> _Problem details_: Count the lines in the entries that contain the string "below". State nothing but the number.

====================

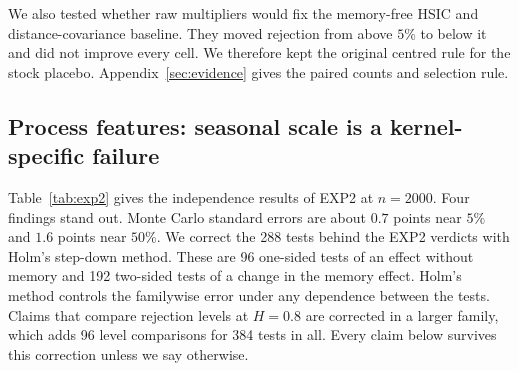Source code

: \documentclass[11pt]{article}
\theoremstyle{remark}
\begin{document}
We also tested whether raw multipliers would fix the memory-free HSIC and distance-covariance baseline. They moved rejection from above $5\%$ to below it and did not improve every cell. We therefore kept the original centred rule for the stock placebo. Appendix~\ref{sec:evidence} gives the paired counts and selection rule.

\subsection{Process features: seasonal scale is a kernel-specific failure}\label{sec:exp2}
Table~\ref{tab:exp2} gives the independence results of EXP2 at $n=2000$. Four findings stand out. Monte Carlo standard errors are about $0.7$ points near $5\%$ and $1.6$ points near $50\%$. We correct the 288 tests behind the EXP2 verdicts with Holm's step-down method. These are 96 one-sided tests of an effect without memory and 192 two-sided tests of a change in the memory effect. Holm's method controls the familywise error under any dependence between the tests. Claims that compare rejection levels at $H=0.8$ are corrected in a larger family, which adds 96 level comparisons for 384 tests in all. Every claim below survives this correction unless we say otherwise.
\end{document}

====================

> _Output for this task_: 2